Saturday, May 08, 2010

Where To Go Now?

Well it’s all over and done with and we are stuck with a hung Parliament. It seems the only way to break the deadlock is to win the Lib Dems over with a promise to change the voting system to one that will almost always ensure a coalition is needed. The Conservatives and Liberal Democrats are similar enough that they could probably find enough common ground to govern for a time.

I hope that FPTP can be preserved for the Commons, but there needs to be an urgent review of the constituency sizes and perhaps even boundaries which have benefitted Labour so greatly. This is not this first election in recent history where Labour has benefitted from the status quo. Cameron has got about the same share of the vote as Blair in 2005 and has fallen short in term seats; all parties and candidates should be on a level playing field; the electoral commission has some questions to answer on why it has not moved to take more corrective action.  We only need to look to this election where the third party is now dictating to the winner about what they want for there to be a functioning government to get a sense of how all future governments under PR would be formed.

For Cameron perhaps a wholly elected Lords using PR will allow him to seal the deal with the Lib Dems?

I am left wondering where I personally should go now? As regulars will know I am one of those disgruntled Tories who no longer wishes to support them because of the direction Mr Cameron is taking them. My objection is mostly on the Conservative position on continued membership of the EU. I do not believe the UK is benefitting from membership, in my heart I loathe the fact that 85% of our laws are made in a fashion I believe to be undemocratic. Furthermore I am tired of more and more powers being handed over.

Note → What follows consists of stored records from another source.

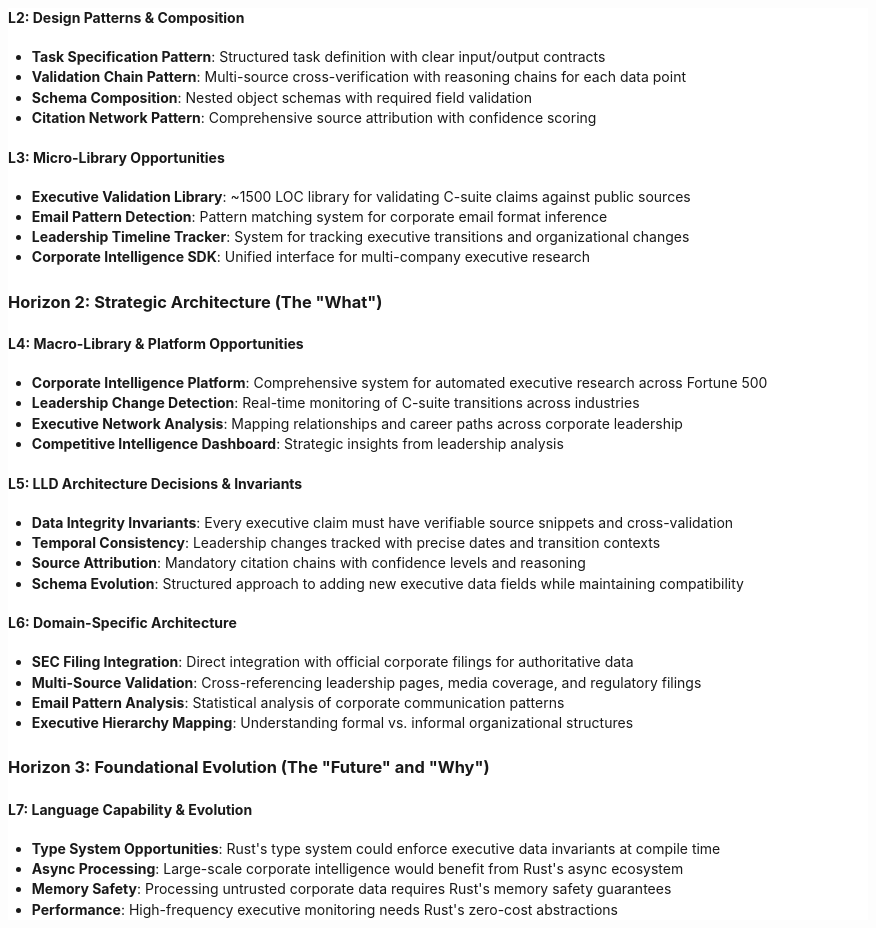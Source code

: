 #### L2: Design Patterns & Composition
- **Task Specification Pattern**: Structured task definition with clear input/output contracts
- **Validation Chain Pattern**: Multi-source cross-verification with reasoning chains for each data point
- **Schema Composition**: Nested object schemas with required field validation
- **Citation Network Pattern**: Comprehensive source attribution with confidence scoring

#### L3: Micro-Library Opportunities
- **Executive Validation Library**: ~1500 LOC library for validating C-suite claims against public sources
- **Email Pattern Detection**: Pattern matching system for corporate email format inference
- **Leadership Timeline Tracker**: System for tracking executive transitions and organizational changes
- **Corporate Intelligence SDK**: Unified interface for multi-company executive research

### Horizon 2: Strategic Architecture (The "What")

#### L4: Macro-Library & Platform Opportunities
- **Corporate Intelligence Platform**: Comprehensive system for automated executive research across Fortune 500
- **Leadership Change Detection**: Real-time monitoring of C-suite transitions across industries
- **Executive Network Analysis**: Mapping relationships and career paths across corporate leadership
- **Competitive Intelligence Dashboard**: Strategic insights from leadership analysis

#### L5: LLD Architecture Decisions & Invariants
- **Data Integrity Invariants**: Every executive claim must have verifiable source snippets and cross-validation
- **Temporal Consistency**: Leadership changes tracked with precise dates and transition contexts
- **Source Attribution**: Mandatory citation chains with confidence levels and reasoning
- **Schema Evolution**: Structured approach to adding new executive data fields while maintaining compatibility

#### L6: Domain-Specific Architecture
- **SEC Filing Integration**: Direct integration with official corporate filings for authoritative data
- **Multi-Source Validation**: Cross-referencing leadership pages, media coverage, and regulatory filings
- **Email Pattern Analysis**: Statistical analysis of corporate communication patterns
- **Executive Hierarchy Mapping**: Understanding formal vs. informal organizational structures

### Horizon 3: Foundational Evolution (The "Future" and "Why")

#### L7: Language Capability & Evolution
- **Type System Opportunities**: Rust's type system could enforce executive data invariants at compile time
- **Async Processing**: Large-scale corporate intelligence would benefit from Rust's async ecosystem
- **Memory Safety**: Processing untrusted corporate data requires Rust's memory safety guarantees
- **Performance**: High-frequency executive monitoring needs Rust's zero-cost abstractions
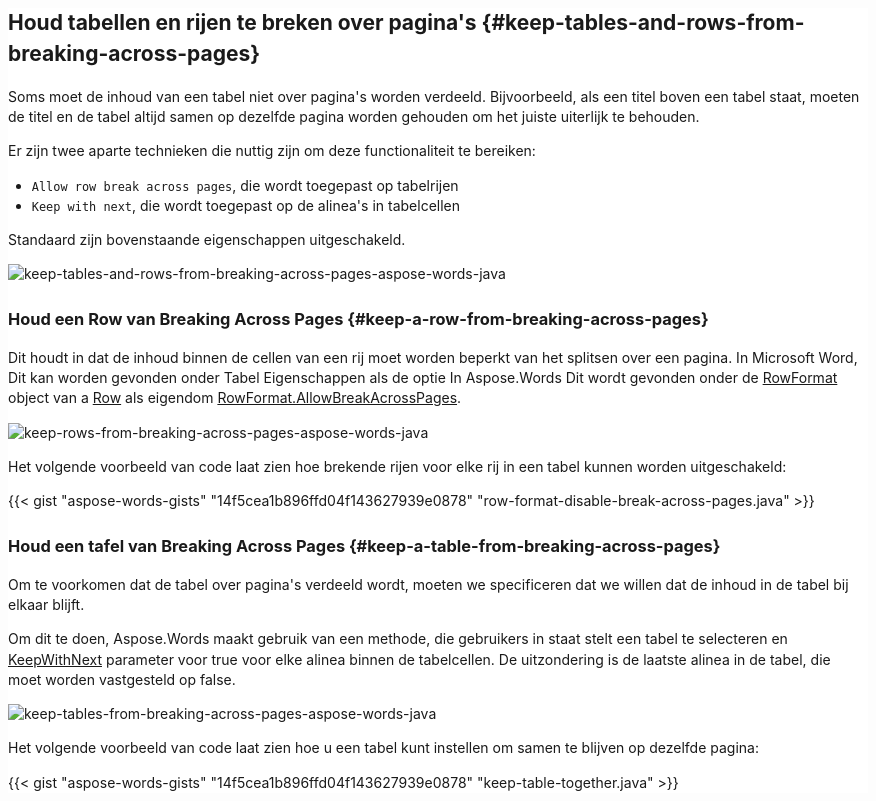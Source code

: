 ## Houd tabellen en rijen te breken over pagina's {#keep-tables-and-rows-from-breaking-across-pages}

Soms moet de inhoud van een tabel niet over pagina's worden verdeeld. Bijvoorbeeld, als een titel boven een tabel staat, moeten de titel en de tabel altijd samen op dezelfde pagina worden gehouden om het juiste uiterlijk te behouden.

Er zijn twee aparte technieken die nuttig zijn om deze functionaliteit te bereiken:

- `Allow row break across pages`, die wordt toegepast op tabelrijen
- `Keep with next`, die wordt toegepast op de alinea's in tabelcellen

Standaard zijn bovenstaande eigenschappen uitgeschakeld.

<img src="/words/java/working-with-columns-and-rows/keeping-tables-and-rows-from-breaking-across-pages-1.png" alt="keep-tables-and-rows-from-breaking-across-pages-aspose-words-java" style="width:500px"/>

### Houd een Row van Breaking Across Pages {#keep-a-row-from-breaking-across-pages}

Dit houdt in dat de inhoud binnen de cellen van een rij moet worden beperkt van het splitsen over een pagina. In Microsoft Word, Dit kan worden gevonden onder Tabel Eigenschappen als de optie In Aspose.Words Dit wordt gevonden onder de [RowFormat](https://reference.aspose.com/words/java/com.aspose.words/rowformat/) object van a [Row](https://reference.aspose.com/words/java/com.aspose.words/row/) als eigendom [RowFormat.AllowBreakAcrossPages](https://reference.aspose.com/words/java/com.aspose.words/rowformat/#getAllowBreakAcrossPages).

<img src="/words/java/working-with-columns-and-rows/keeping-tables-and-rows-from-breaking-across-pages-2.png" alt="keep-rows-from-breaking-across-pages-aspose-words-java" style="width:500px"/>

Het volgende voorbeeld van code laat zien hoe brekende rijen voor elke rij in een tabel kunnen worden uitgeschakeld:

{{< gist "aspose-words-gists" "14f5cea1b896ffd04f143627939e0878" "row-format-disable-break-across-pages.java" >}}

### Houd een tafel van Breaking Across Pages {#keep-a-table-from-breaking-across-pages}

Om te voorkomen dat de tabel over pagina's verdeeld wordt, moeten we specificeren dat we willen dat de inhoud in de tabel bij elkaar blijft.

Om dit te doen, Aspose.Words maakt gebruik van een methode, die gebruikers in staat stelt een tabel te selecteren en [KeepWithNext](https://reference.aspose.com/words/java/com.aspose.words/paragraphformat/#getKeepWithNext) parameter voor true voor elke alinea binnen de tabelcellen. De uitzondering is de laatste alinea in de tabel, die moet worden vastgesteld op false.

<img src="/words/java/working-with-columns-and-rows/keeping-tables-and-rows-from-breaking-across-pages-3.png" alt="keep-tables-from-breaking-across-pages-aspose-words-java" style="width:500px"/>

Het volgende voorbeeld van code laat zien hoe u een tabel kunt instellen om samen te blijven op dezelfde pagina:

{{< gist "aspose-words-gists" "14f5cea1b896ffd04f143627939e0878" "keep-table-together.java" >}}
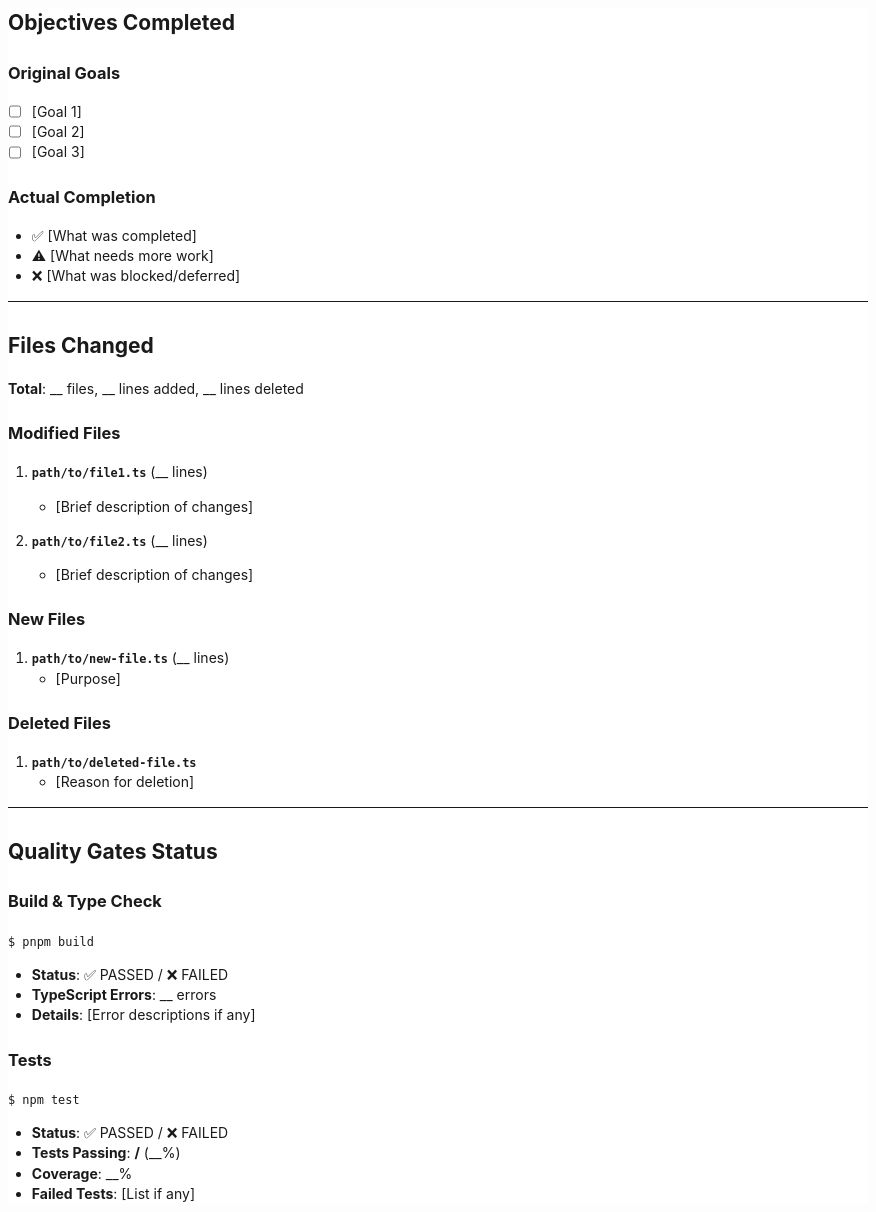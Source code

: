 ## Objectives Completed

### Original Goals
- [ ] [Goal 1]
- [ ] [Goal 2]
- [ ] [Goal 3]

### Actual Completion
- ✅ [What was completed]
- ⚠️ [What needs more work]
- ❌ [What was blocked/deferred]

---

## Files Changed

**Total**: __ files, __ lines added, __ lines deleted

### Modified Files
1. **`path/to/file1.ts`** (__ lines)
   - [Brief description of changes]

2. **`path/to/file2.ts`** (__ lines)
   - [Brief description of changes]

### New Files
1. **`path/to/new-file.ts`** (__ lines)
   - [Purpose]

### Deleted Files
1. **`path/to/deleted-file.ts`**
   - [Reason for deletion]

---

## Quality Gates Status

### Build & Type Check
```bash
$ pnpm build
```
- **Status**: ✅ PASSED / ❌ FAILED
- **TypeScript Errors**: __ errors
- **Details**: [Error descriptions if any]

### Tests
```bash
$ npm test
```
- **Status**: ✅ PASSED / ❌ FAILED
- **Tests Passing**: __/__ (__%)
- **Coverage**: __%
- **Failed Tests**: [List if any]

I describe the EU as undemocratic but the truth is it is more anti-democratic in nature. One only has to look at how the EU is set up to be undemocratic despite the presence of a “parliament” which is unable to propose or initiate laws; it is a facade conceived so as to give the appearance of a democratic centre. The ruthless pursuit of it’s agenda and it’s willingness to break it’s own laws when it suits the Euro project makes the EU project a dangerous one for freedom loving democrats like myself. It is a totalitarian construct. It has achieved, or is still working to achieve every single aim it has set out for; you cannot defeat the will of the EU ruling classes; rare defeats in the past has been temporary as the EU ALWAYS eventually gets it way.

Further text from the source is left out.